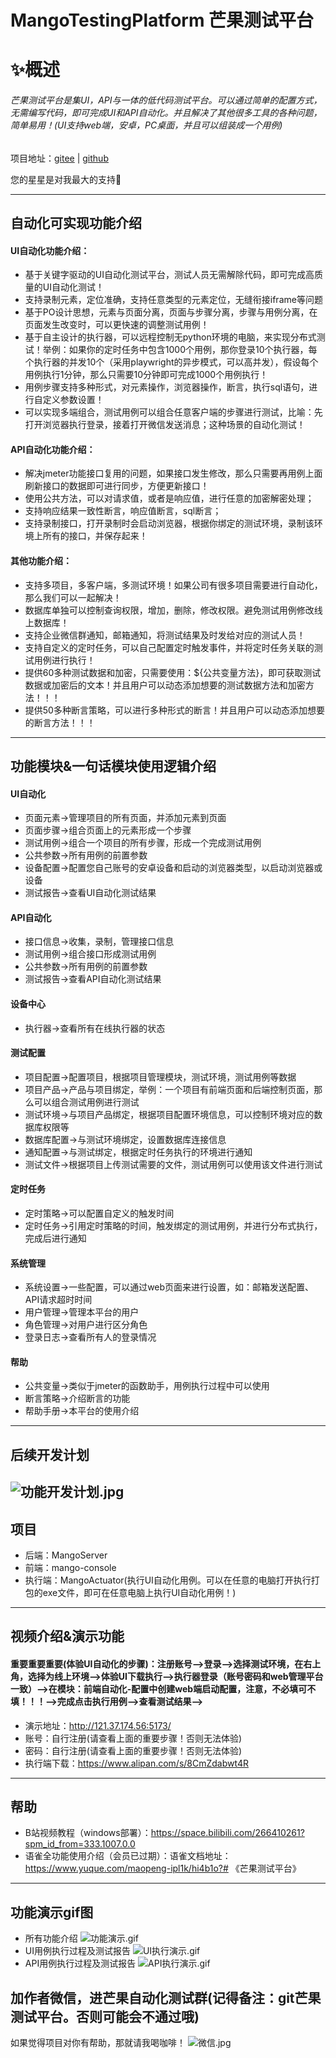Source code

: # MangoTestingPlatform  芒果测试平台
# ✨️概述
###### 芒果测试平台是集UI，API与一体的低代码测试平台。可以通过简单的配置方式，无需编写代码，即可完成UI和API自动化。并且解决了其他很多工具的各种问题，简单易用！(UI支持web端，安卓，PC桌面，并且可以组装成一个用例)
项目地址：[gitee](https://gitee.com/mao-peng/MangoTestingPlatform)    |    [github](https://github.com/maopengg/MangoTestingPlatform) 

您的星星是对我最大的支持💖

---
## 自动化可实现功能介绍
#### UI自动化功能介绍：
* 基于关键字驱动的UI自动化测试平台，测试人员无需解除代码，即可完成高质量的UI自动化测试！
* 支持录制元素，定位准确，支持任意类型的元素定位，无缝衔接iframe等问题
* 基于PO设计思想，元素与页面分离，页面与步骤分离，步骤与用例分离，在页面发生改变时，可以更快速的调整测试用例！
* 基于自主设计的执行器，可以远程控制无python环境的电脑，来实现分布式测试！举例：如果你的定时任务中包含1000个用例，那你登录10个执行器，每个执行器的并发10个（采用playwright的异步模式，可以高并发），假设每个用例执行1分钟，那么只需要10分钟即可完成1000个用例执行！
* 用例步骤支持多种形式，对元素操作，浏览器操作，断言，执行sql语句，进行自定义参数设置！
* 可以实现多端组合，测试用例可以组合任意客户端的步骤进行测试，比喻：先打开浏览器执行登录，接着打开微信发送消息；这种场景的自动化测试！

#### API自动化功能介绍：
* 解决jmeter功能接口复用的问题，如果接口发生修改，那么只需要再用例上面刷新接口的数据即可进行同步，方便更新接口！
* 使用公共方法，可以对请求值，或者是响应值，进行任意的加密解密处理；
* 支持响应结果一致性断言，响应值断言，sql断言；
* 支持录制接口，打开录制时会启动浏览器，根据你绑定的测试环境，录制该环境上所有的接口，并保存起来！

#### 其他功能介绍：
* 支持多项目，多客户端，多测试环境！如果公司有很多项目需要进行自动化，那么我们可以一起解决！
* 数据库单独可以控制查询权限，增加，删除，修改权限。避免测试用例修改线上数据库！
* 支持企业微信群通知，邮箱通知，将测试结果及时发给对应的测试人员！
* 支持自定义的定时任务，可以自己配置定时触发事件，并将定时任务关联的测试用例进行执行！
* 提供60多种测试数据和加密，只需要使用：${公共变量方法}，即可获取测试数据或加密后的文本！并且用户可以动态添加想要的测试数据方法和加密方法！！！
* 提供50多种断言策略，可以进行多种形式的断言！并且用户可以动态添加想要的断言方法！！！
---
## 功能模块&一句话模块使用逻辑介绍
#### UI自动化
* 页面元素->管理项目的所有页面，并添加元素到页面
* 页面步骤->组合页面上的元素形成一个步骤
* 测试用例->组合一个项目的所有步骤，形成一个完成测试用例
* 公共参数->所有用例的前置参数
* 设备配置->配置您自己账号的安卓设备和启动的浏览器类型，以启动浏览器或设备
* 测试报告->查看UI自动化测试结果
#### API自动化
* 接口信息->收集，录制，管理接口信息
* 测试用例->组合接口形成测试用例
* 公共参数->所有用例的前置参数
* 测试报告->查看API自动化测试结果
#### 设备中心
* 执行器->查看所有在线执行器的状态
#### 测试配置
* 项目配置->配置项目，根据项目管理模块，测试环境，测试用例等数据
* 项目产品->产品与项目绑定，举例：一个项目有前端页面和后端控制页面，那么可以组合测试用例进行测试
* 测试环境->与项目产品绑定，根据项目配置环境信息，可以控制环境对应的数据库权限等
* 数据库配置->与测试环境绑定，设置数据库连接信息
* 通知配置->与测试绑定，根据定时任务执行的环境进行通知
* 测试文件->根据项目上传测试需要的文件，测试用例可以使用该文件进行测试
#### 定时任务
* 定时策略->可以配置自定义的触发时间
* 定时任务->引用定时策略的时间，触发绑定的测试用例，并进行分布式执行，完成后进行通知
#### 系统管理
* 系统设置->一些配置，可以通过web页面来进行设置，如：邮箱发送配置、API请求超时时间
* 用户管理->管理本平台的用户
* 角色管理->对用户进行区分角色
* 登录日志->查看所有人的登录情况
#### 帮助
* 公共变量->类似于jmeter的函数助手，用例执行过程中可以使用
* 断言策略->介绍断言的功能
* 帮助手册->本平台的使用介绍
---
## 后续开发计划
![功能开发计划.jpg](功能开发计划.jpg)
---
## 项目
* 后端：MangoServer
* 前端：mango-console
* 执行端：MangoActuator(执行UI自动化用例。可以在任意的电脑打开执行打包的exe文件，即可在任意电脑上执行UI自动化用例！)
---
## 视频介绍&演示功能
#### 重要重要重要(体验UI自动化的步骤)：注册账号-->登录-->选择测试环境，在右上角，选择为线上环境-->体验UI下载执行-->执行器登录（账号密码和web管理平台一致）-->在模块：前端自动化-配置中创建web端启动配置，注意，不必填可不填！！！-->完成点击执行用例-->查看测试结果-->
* 演示地址：http://121.37.174.56:5173/
* 账号：自行注册(请查看上面的重要步骤！否则无法体验)
* 密码：自行注册(请查看上面的重要步骤！否则无法体验)
* 执行端下载：https://www.alipan.com/s/8CmZdabwt4R
---
## 帮助
* B站视频教程（windows部署）：https://space.bilibili.com/266410261?spm_id_from=333.1007.0.0
* 语雀全功能使用介绍（会员已过期）：语雀文档地址：https://www.yuque.com/maopeng-ipl1k/hi4b1o?# 《芒果测试平台》
---
## 功能演示gif图
* 所有功能介绍
![功能演示.gif](功能演示.gif)
* UI用例执行过程及测试报告
![UI执行演示.gif](UI执行演示.gif)
* API用例执行过程及测试报告
![API执行演示.gif](API执行演示.gif)
## 加作者微信，进芒果自动化测试群(记得备注：git芒果测试平台。否则可能会不通过哦)
如果觉得项目对你有帮助，那就请我喝咖啡！
![微信.jpg](微信.jpg)
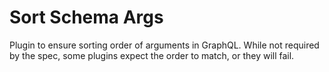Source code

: # Sort Schema Args

Plugin to ensure sorting order of arguments in GraphQL. 
While not required by the spec, some plugins expect the order to match, or they will fail.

### Problem details:
In the copy, include every record exactly and no pictures.

### Answer to this exercise:
Source code

: # MangoTestingPlatform  芒果测试平台
# ✨️概述
###### 芒果测试平台是集UI，API与一体的低代码测试平台。可以通过简单的配置方式，无需编写代码，即可完成UI和API自动化。并且解决了其他很多工具的各种问题，简单易用！(UI支持web端，安卓，PC桌面，并且可以组装成一个用例)
项目地址：[gitee](https://gitee.com/mao-peng/MangoTestingPlatform)    |    [github](https://github.com/maopengg/MangoTestingPlatform) 

您的星星是对我最大的支持💖

---
## 自动化可实现功能介绍
#### UI自动化功能介绍：
* 基于关键字驱动的UI自动化测试平台，测试人员无需解除代码，即可完成高质量的UI自动化测试！
* 支持录制元素，定位准确，支持任意类型的元素定位，无缝衔接iframe等问题
* 基于PO设计思想，元素与页面分离，页面与步骤分离，步骤与用例分离，在页面发生改变时，可以更快速的调整测试用例！
* 基于自主设计的执行器，可以远程控制无python环境的电脑，来实现分布式测试！举例：如果你的定时任务中包含1000个用例，那你登录10个执行器，每个执行器的并发10个（采用playwright的异步模式，可以高并发），假设每个用例执行1分钟，那么只需要10分钟即可完成1000个用例执行！
* 用例步骤支持多种形式，对元素操作，浏览器操作，断言，执行sql语句，进行自定义参数设置！
* 可以实现多端组合，测试用例可以组合任意客户端的步骤进行测试，比喻：先打开浏览器执行登录，接着打开微信发送消息；这种场景的自动化测试！

#### API自动化功能介绍：
* 解决jmeter功能接口复用的问题，如果接口发生修改，那么只需要再用例上面刷新接口的数据即可进行同步，方便更新接口！
* 使用公共方法，可以对请求值，或者是响应值，进行任意的加密解密处理；
* 支持响应结果一致性断言，响应值断言，sql断言；
* 支持录制接口，打开录制时会启动浏览器，根据你绑定的测试环境，录制该环境上所有的接口，并保存起来！

#### 其他功能介绍：
* 支持多项目，多客户端，多测试环境！如果公司有很多项目需要进行自动化，那么我们可以一起解决！
* 数据库单独可以控制查询权限，增加，删除，修改权限。避免测试用例修改线上数据库！
* 支持企业微信群通知，邮箱通知，将测试结果及时发给对应的测试人员！
* 支持自定义的定时任务，可以自己配置定时触发事件，并将定时任务关联的测试用例进行执行！
* 提供60多种测试数据和加密，只需要使用：${公共变量方法}，即可获取测试数据或加密后的文本！并且用户可以动态添加想要的测试数据方法和加密方法！！！
* 提供50多种断言策略，可以进行多种形式的断言！并且用户可以动态添加想要的断言方法！！！
---
## 功能模块&一句话模块使用逻辑介绍
#### UI自动化
* 页面元素->管理项目的所有页面，并添加元素到页面
* 页面步骤->组合页面上的元素形成一个步骤
* 测试用例->组合一个项目的所有步骤，形成一个完成测试用例
* 公共参数->所有用例的前置参数
* 设备配置->配置您自己账号的安卓设备和启动的浏览器类型，以启动浏览器或设备
* 测试报告->查看UI自动化测试结果
#### API自动化
* 接口信息->收集，录制，管理接口信息
* 测试用例->组合接口形成测试用例
* 公共参数->所有用例的前置参数
* 测试报告->查看API自动化测试结果
#### 设备中心
* 执行器->查看所有在线执行器的状态
#### 测试配置
* 项目配置->配置项目，根据项目管理模块，测试环境，测试用例等数据
* 项目产品->产品与项目绑定，举例：一个项目有前端页面和后端控制页面，那么可以组合测试用例进行测试
* 测试环境->与项目产品绑定，根据项目配置环境信息，可以控制环境对应的数据库权限等
* 数据库配置->与测试环境绑定，设置数据库连接信息
* 通知配置->与测试绑定，根据定时任务执行的环境进行通知
* 测试文件->根据项目上传测试需要的文件，测试用例可以使用该文件进行测试
#### 定时任务
* 定时策略->可以配置自定义的触发时间
* 定时任务->引用定时策略的时间，触发绑定的测试用例，并进行分布式执行，完成后进行通知
#### 系统管理
* 系统设置->一些配置，可以通过web页面来进行设置，如：邮箱发送配置、API请求超时时间
* 用户管理->管理本平台的用户
* 角色管理->对用户进行区分角色
* 登录日志->查看所有人的登录情况
#### 帮助
* 公共变量->类似于jmeter的函数助手，用例执行过程中可以使用
* 断言策略->介绍断言的功能
* 帮助手册->本平台的使用介绍
---
## 后续开发计划
![功能开发计划.jpg](功能开发计划.jpg)
---
## 项目
* 后端：MangoServer
* 前端：mango-console
* 执行端：MangoActuator(执行UI自动化用例。可以在任意的电脑打开执行打包的exe文件，即可在任意电脑上执行UI自动化用例！)
---
## 视频介绍&演示功能
#### 重要重要重要(体验UI自动化的步骤)：注册账号-->登录-->选择测试环境，在右上角，选择为线上环境-->体验UI下载执行-->执行器登录（账号密码和web管理平台一致）-->在模块：前端自动化-配置中创建web端启动配置，注意，不必填可不填！！！-->完成点击执行用例-->查看测试结果-->
* 演示地址：http://121.37.174.56:5173/
* 账号：自行注册(请查看上面的重要步骤！否则无法体验)
* 密码：自行注册(请查看上面的重要步骤！否则无法体验)
* 执行端下载：https://www.alipan.com/s/8CmZdabwt4R
---
## 帮助
* B站视频教程（windows部署）：https://space.bilibili.com/266410261?spm_id_from=333.1007.0.0
* 语雀全功能使用介绍（会员已过期）：语雀文档地址：https://www.yuque.com/maopeng-ipl1k/hi4b1o?# 《芒果测试平台》
---
## 功能演示gif图
* 所有功能介绍
![功能演示.gif](功能演示.gif)
* UI用例执行过程及测试报告
![UI执行演示.gif](UI执行演示.gif)
* API用例执行过程及测试报告
![API执行演示.gif](API执行演示.gif)
## 加作者微信，进芒果自动化测试群(记得备注：git芒果测试平台。否则可能会不通过哦)
如果觉得项目对你有帮助，那就请我喝咖啡！
![微信.jpg](微信.jpg)
Source code

: # Sort Schema Args

Plugin to ensure sorting order of arguments in GraphQL. 
While not required by the spec, some plugins expect the order to match, or they will fail.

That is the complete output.